When a perfectly competitive industry is in longrun equilibrium, its firms: A. earn more than zero economic profits. B. allocate all of their resources efficiently. C. are not in short-run equilibrium. D. combine their variable and fixed resources inefficiently.

B

A natural monopoly exists whenever a single firm: A. is owned and operated by the federal or local government. B. is investor owned but has been granted the exclusive right by the government to operate in a market. C. has economies of scale over the entire range of production that is relevant to its market. D. has gained control over a strategic input of an important production process.

C

A perfectly competitive firm maximizes profit by producing the quantity at which: A. TR = TC. B. P > AVC. C. MR = MC. D. Q × (P - ATC) = 0.

C

An extreme case of oligopoly in which firms collude to raise joint profits is known as a: A. dominant producer. B. duopoly. C. cartel. D. price war.

C

Because business travelers' demand for airline flights is relatively ________, small increases in price will result in relatively ________ in additional business travelers. A. price-inelastic; large decreases B. price-elastic; large decreases C. price-inelastic; small decreases D. price-elastic; small decreases

C

For the monopolistically competitive wild-caught seafood market, the demand curve for any individual firm is ________, and there are ________ producers of seafood.
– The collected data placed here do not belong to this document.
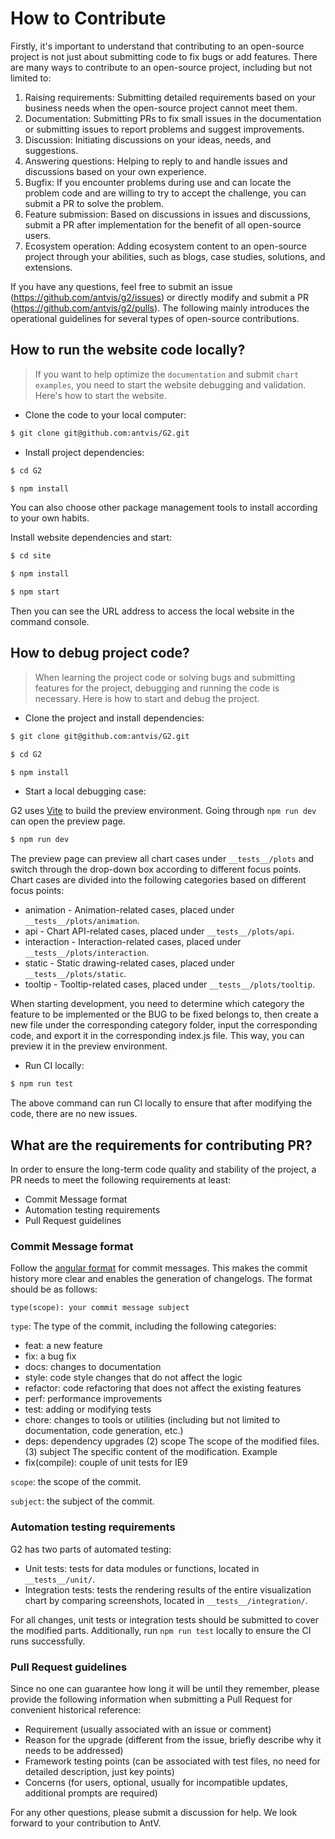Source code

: # How to Contribute

Firstly, it's important to understand that contributing to an open-source project is not just about submitting code to fix bugs or add features. There are many ways to contribute to an open-source project, including but not limited to:

1. Raising requirements: Submitting detailed requirements based on your business needs when the open-source project cannot meet them.
2. Documentation: Submitting PRs to fix small issues in the documentation or submitting issues to report problems and suggest improvements.
3. Discussion: Initiating discussions on your ideas, needs, and suggestions.
4. Answering questions: Helping to reply to and handle issues and discussions based on your own experience.
5. Bugfix: If you encounter problems during use and can locate the problem code and are willing to try to accept the challenge, you can submit a PR to solve the problem.
6. Feature submission: Based on discussions in issues and discussions, submit a PR after implementation for the benefit of all open-source users.
7. Ecosystem operation: Adding ecosystem content to an open-source project through your abilities, such as blogs, case studies, solutions, and extensions.

If you have any questions, feel free to submit an issue (https://github.com/antvis/g2/issues) or directly modify and submit a PR (https://github.com/antvis/g2/pulls). The following mainly introduces the operational guidelines for several types of open-source contributions.

## How to run the website code locally?

> If you want to help optimize the `documentation` and submit `chart examples`, you need to start the website debugging and validation. Here's how to start the website.

- Clone the code to your local computer:

```bash
$ git clone git@github.com:antvis/G2.git
```

- Install project dependencies:

```bash
$ cd G2

$ npm install
```

You can also choose other package management tools to install according to your own habits.

Install website dependencies and start:

```bash
$ cd site

$ npm install

$ npm start
```

Then you can see the URL address to access the local website in the command console.

## How to debug project code?

> When learning the project code or solving bugs and submitting features for the project, debugging and running the code is necessary. Here is how to start and debug the project.

- Clone the project and install dependencies:

```bash
$ git clone git@github.com:antvis/G2.git

$ cd G2

$ npm install
```

 - Start a local debugging case:

G2 uses [Vite](https://vitejs.dev/) to build the preview environment. Going through `npm run dev` can open the preview page.

```bash
$ npm run dev
```

The preview page can preview all chart cases under `__tests__/plots` and switch through the drop-down box according to different focus points. Chart cases are divided into the following categories based on different focus points:

- animation - Animation-related cases, placed under `__tests__/plots/animation`.
- api - Chart API-related cases, placed under `__tests__/plots/api`.
- interaction - Interaction-related cases, placed under `__tests__/plots/interaction`.
- static - Static drawing-related cases, placed under `__tests__/plots/static`.
- tooltip - Tooltip-related cases, placed under `__tests__/plots/tooltip`.

When starting development, you need to determine which category the feature to be implemented or the BUG to be fixed belongs to, then create a new file under the corresponding category folder, input the corresponding code, and export it in the corresponding index.js file. This way, you can preview it in the preview environment.

- Run CI locally:

```bash
$ npm run test
```

The above command can run CI locally to ensure that after modifying the code, there are no new issues.

## What are the requirements for contributing PR?

In order to ensure the long-term code quality and stability of the project, a PR needs to meet the following requirements at least:

- Commit Message format
- Automation testing requirements
- Pull Request guidelines

### Commit Message format

Follow the [angular format](https://github.com/angular/angular.js/blob/master/CONTRIBUTING.md#commit-message-format) for commit messages. This makes the commit history more clear and enables the generation of changelogs. The format should be as follows:

```text
type(scope): your commit message subject
```

`type`: The type of the commit, including the following categories:

- feat: a new feature
- fix: a bug fix
- docs: changes to documentation
- style: code style changes that do not affect the logic
- refactor: code refactoring that does not affect the existing features
- perf: performance improvements
- test: adding or modifying tests
- chore: changes to tools or utilities (including but not limited to documentation, code generation, etc.)
- deps: dependency upgrades (2) scope The scope of the modified files. (3) subject The specific content of the modification. Example
- fix(compile): couple of unit tests for IE9

`scope`: the scope of the commit.

`subject`: the subject of the commit.

### Automation testing requirements

G2 has two parts of automated testing:

- Unit tests: tests for data modules or functions, located in `__tests__/unit/`.
- Integration tests: tests the rendering results of the entire visualization chart by comparing screenshots, located in `__tests__/integration/`.

For all changes, unit tests or integration tests should be submitted to cover the modified parts. Additionally, run `npm run test` locally to ensure the CI runs successfully.

### Pull Request guidelines

Since no one can guarantee how long it will be until they remember, please provide the following information when submitting a Pull Request for convenient historical reference:

- Requirement (usually associated with an issue or comment)
- Reason for the upgrade (different from the issue, briefly describe why it needs to be addressed)
- Framework testing points (can be associated with test files, no need for detailed description, just key points)
- Concerns (for users, optional, usually for incompatible updates, additional prompts are required) 

For any other questions, please submit a discussion for help. We look forward to your contribution to AntV.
A. vertical; few B. upward sloping; many C. downward sloping; many D. downward sloping; few

C

If a Florida strawberry wholesaler operates in a perfectly competitive market, that wholesaler will have a ________ share of the market, and consumers will consider her strawberries to be ________. Therefore, ________ advertising will take place in this market. A. large; standardized; no B. large; differentiated; extensive C. small; standardized; little, if any D. small; differentiated; no

C

If firms are experiencing economic losses in the short run, firms will leave the industry, industry output will ________, and economic losses will ________ in the long run. A. fall; rise B. rise; rise C. fall; fall D. rise; fall

C

In the short run, if P = ATC, a perfectly competitive firm: A. produces output and earns an economic profit. B. produces output and incurs an economic loss. C. produces output and earns zero economic profit. D. does not produce output and incurs an economic loss.

C

Marginal revenue: A. is the change in quantity divided by the change in total revenue. B. is the slope of the average revenue curve. C. equals the market price in perfect competition. D. is the price divided by the change in quantity.

C

A monopolistically competitive industry is characterized by a: A. small number of firms producing similar products, with relatively easy entry for firms. B. large number of firms producing identical products, with relatively easy entry for firms. C. small number of firms producing identical products, with barriers to entry for firms. D. large number of firms producing similar products, with relatively easy entry for firms.

D

In an industry characterized by extensive economies of scale: A. small companies will drive out large companies. B. small and large companies are equally profitable. C. small companies are more profitable than large companies. D. large companies are more profitable than small companies.

D

In the short run, a perfectly competitive firm produces output and earns an economic profit if: A. P = ATC. B. P < AVC. C. AVC > P > ATC. D. P > ATC.

D

Marginal revenue for a monopolist is: A. equal to average revenue. B. equal to price. C. greater than price. D. less than price.

D

The GoSports Company is a profit-maximizing firm with a monopoly in the production of school team pennants. The firm sells its pennants for $10 each. We can conclude that GoSports is producing a level of output at which: A. marginal revenue equals $10. B. average total cost equals $10. C. average total cost is greater than $10. D. marginal cost equals marginal revenue.